Swan Lifeline
- Formation: 1986
- Founders: Tim Heron, Jane Castling, Ginny James
- Type: CIO
- Purpose: Rescue, rehabilitation and release of swans and wildfowl.
- Location: Eton, Berkshire, England;
- Region served: Berkshire, Buckinghamshire, Oxfordshire, Hampshire, Hertfordshire
- Key people: Trustees:; Julian Nichols; Tania Dawson; Gemma Nelson;
- Website: swanlifeline.uk

= Swan Lifeline =

Non-profit UK rehabilitation organization

Swan Lifeline is the oldest registered charity devoted entirely to the care of sick and injured swans in the Thames Valley and surrounding areas. It is a non-profit organization dedicated to the rescue, rehabilitation and release of swans and other non-alien waterfowl. Founded in 1986, it has been actively involved in educating the public about the incidence and effects of pollution and human activities on swans and other wildfowl on the UK's rivers and waterways.

==Avian Flu==
In January 2022, 26 swans at Swan Lifeline were culled by Animal and Plant Health Agency (APHA), overseen by the Department for Environment, Food and Rural Affairs (DEFRA). Four swans had already died from the disease and the culling was done to prevent spread. A three km protection zone was set up around the site, which ended on 21 April 2022 after 109 days.

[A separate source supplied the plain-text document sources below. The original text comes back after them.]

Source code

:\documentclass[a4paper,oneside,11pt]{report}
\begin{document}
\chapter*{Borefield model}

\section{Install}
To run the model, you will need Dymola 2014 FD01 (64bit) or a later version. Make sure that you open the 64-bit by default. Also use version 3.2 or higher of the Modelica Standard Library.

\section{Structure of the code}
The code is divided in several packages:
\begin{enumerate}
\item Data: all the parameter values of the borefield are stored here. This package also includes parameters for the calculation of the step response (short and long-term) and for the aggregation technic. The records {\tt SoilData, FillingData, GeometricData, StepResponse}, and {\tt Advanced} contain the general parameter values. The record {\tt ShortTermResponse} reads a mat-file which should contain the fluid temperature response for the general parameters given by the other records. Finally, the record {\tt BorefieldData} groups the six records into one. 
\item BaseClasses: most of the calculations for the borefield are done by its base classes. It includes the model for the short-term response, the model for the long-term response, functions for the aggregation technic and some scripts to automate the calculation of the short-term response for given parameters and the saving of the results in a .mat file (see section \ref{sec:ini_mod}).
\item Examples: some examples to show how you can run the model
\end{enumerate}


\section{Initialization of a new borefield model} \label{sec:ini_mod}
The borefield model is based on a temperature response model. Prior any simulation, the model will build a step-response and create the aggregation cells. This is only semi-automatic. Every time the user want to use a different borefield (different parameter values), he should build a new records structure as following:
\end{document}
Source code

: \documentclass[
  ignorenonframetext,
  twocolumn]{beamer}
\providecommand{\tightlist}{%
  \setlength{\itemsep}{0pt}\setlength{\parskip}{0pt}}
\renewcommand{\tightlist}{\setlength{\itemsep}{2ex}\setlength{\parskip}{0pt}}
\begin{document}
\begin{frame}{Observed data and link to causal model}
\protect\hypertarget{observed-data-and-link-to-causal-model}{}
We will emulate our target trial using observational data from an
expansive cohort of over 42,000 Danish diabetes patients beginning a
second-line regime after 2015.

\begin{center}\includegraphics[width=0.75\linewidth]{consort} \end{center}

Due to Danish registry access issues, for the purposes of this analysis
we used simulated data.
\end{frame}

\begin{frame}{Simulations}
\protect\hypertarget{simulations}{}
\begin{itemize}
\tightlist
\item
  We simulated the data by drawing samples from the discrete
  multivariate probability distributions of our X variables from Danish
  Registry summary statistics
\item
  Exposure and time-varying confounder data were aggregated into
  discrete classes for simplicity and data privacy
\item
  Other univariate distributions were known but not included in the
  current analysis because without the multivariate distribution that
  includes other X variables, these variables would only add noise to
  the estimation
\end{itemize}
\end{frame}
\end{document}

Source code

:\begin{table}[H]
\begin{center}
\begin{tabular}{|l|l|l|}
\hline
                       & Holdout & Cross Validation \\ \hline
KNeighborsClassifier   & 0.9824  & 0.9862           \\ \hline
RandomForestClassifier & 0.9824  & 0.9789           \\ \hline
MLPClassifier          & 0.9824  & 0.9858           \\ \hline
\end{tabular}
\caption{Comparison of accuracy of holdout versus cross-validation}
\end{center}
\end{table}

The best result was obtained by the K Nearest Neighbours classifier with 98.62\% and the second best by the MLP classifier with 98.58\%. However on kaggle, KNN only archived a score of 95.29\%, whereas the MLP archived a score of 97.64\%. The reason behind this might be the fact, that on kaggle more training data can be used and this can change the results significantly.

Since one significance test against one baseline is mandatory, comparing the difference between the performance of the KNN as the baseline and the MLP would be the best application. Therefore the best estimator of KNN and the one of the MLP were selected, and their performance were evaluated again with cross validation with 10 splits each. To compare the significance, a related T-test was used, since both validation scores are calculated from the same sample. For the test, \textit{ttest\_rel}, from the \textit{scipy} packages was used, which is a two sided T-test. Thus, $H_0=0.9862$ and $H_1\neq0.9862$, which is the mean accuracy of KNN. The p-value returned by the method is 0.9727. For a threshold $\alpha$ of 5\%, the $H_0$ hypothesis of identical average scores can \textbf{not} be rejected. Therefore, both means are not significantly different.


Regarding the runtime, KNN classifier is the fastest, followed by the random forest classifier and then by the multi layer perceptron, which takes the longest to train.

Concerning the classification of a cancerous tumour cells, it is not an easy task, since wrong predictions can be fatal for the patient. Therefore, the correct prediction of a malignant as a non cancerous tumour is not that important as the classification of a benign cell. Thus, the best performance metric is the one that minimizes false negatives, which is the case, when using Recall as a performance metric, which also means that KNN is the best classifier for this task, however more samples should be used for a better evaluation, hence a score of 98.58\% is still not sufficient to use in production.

==Mission and Activities==
Swan Lifeline's mission is to create a better, healthier and safer environment for swans and general wildlife in the UK.

The charity provides training in swan-handling to the Thames Valley Police, Fire and Rescue Services and Network Rail, as well as providing work-experience and training for students at the Berkshire College of Agriculture and the Royal Veterinary College.

==Impact==
Swan Lifeline started a campaign in the 1980s to successfully ban the use of lead weights used by anglers. Lead poisoning leads to botulism in swans.

Swan Lifeline works with the Marker of the Swans, the British Trust for Ornithology, the Edward Grey Institute of Field Ornithology and the Crown's Warden of the Swans - Chris Perrins LVO FRS. Swan Lifeline was the primary statistical source for Perrin's (et al) paper on The Impact of Lost and Discarded Fishing Line and Tackle on Mute Swans (2002)

Notable rescues include a swan that landed on the roof of the number 19a Little Orange bus in Reading, Berkshire, on 17 February 2023.

==Controversies==
In 2018, the pet food brand Wild Things teamed up with Swan Lifeline and the Wildfowl & Wetlands Trust to keep bread away from all ponds and lakes. The 'Ban the Bread' campaign was developed to encourage the public to look after their local wildlife responsibly and educate them on healthier alternatives available.

Swan Lifeline ceased their association with the Wild Things' campaign and now advises that the public should feed swans bread, but in moderation. The WWT also now advises to feed bread in limited situations.

==Patrons==
Notable patrons have included:
- George Michael
- Sir Michael Parkinson CBE

==Governance and Funding==
The charity is governed by a board of trustees. It is entirely funded by donations and grants.

==Awards and recognition==
In November 2023, one of its trustees and volunteers - Cindy Smulders - won two awards at the #OneSlough Awards: The first for Supporting Children and Young People; and the second for Making a Difference to the Environment.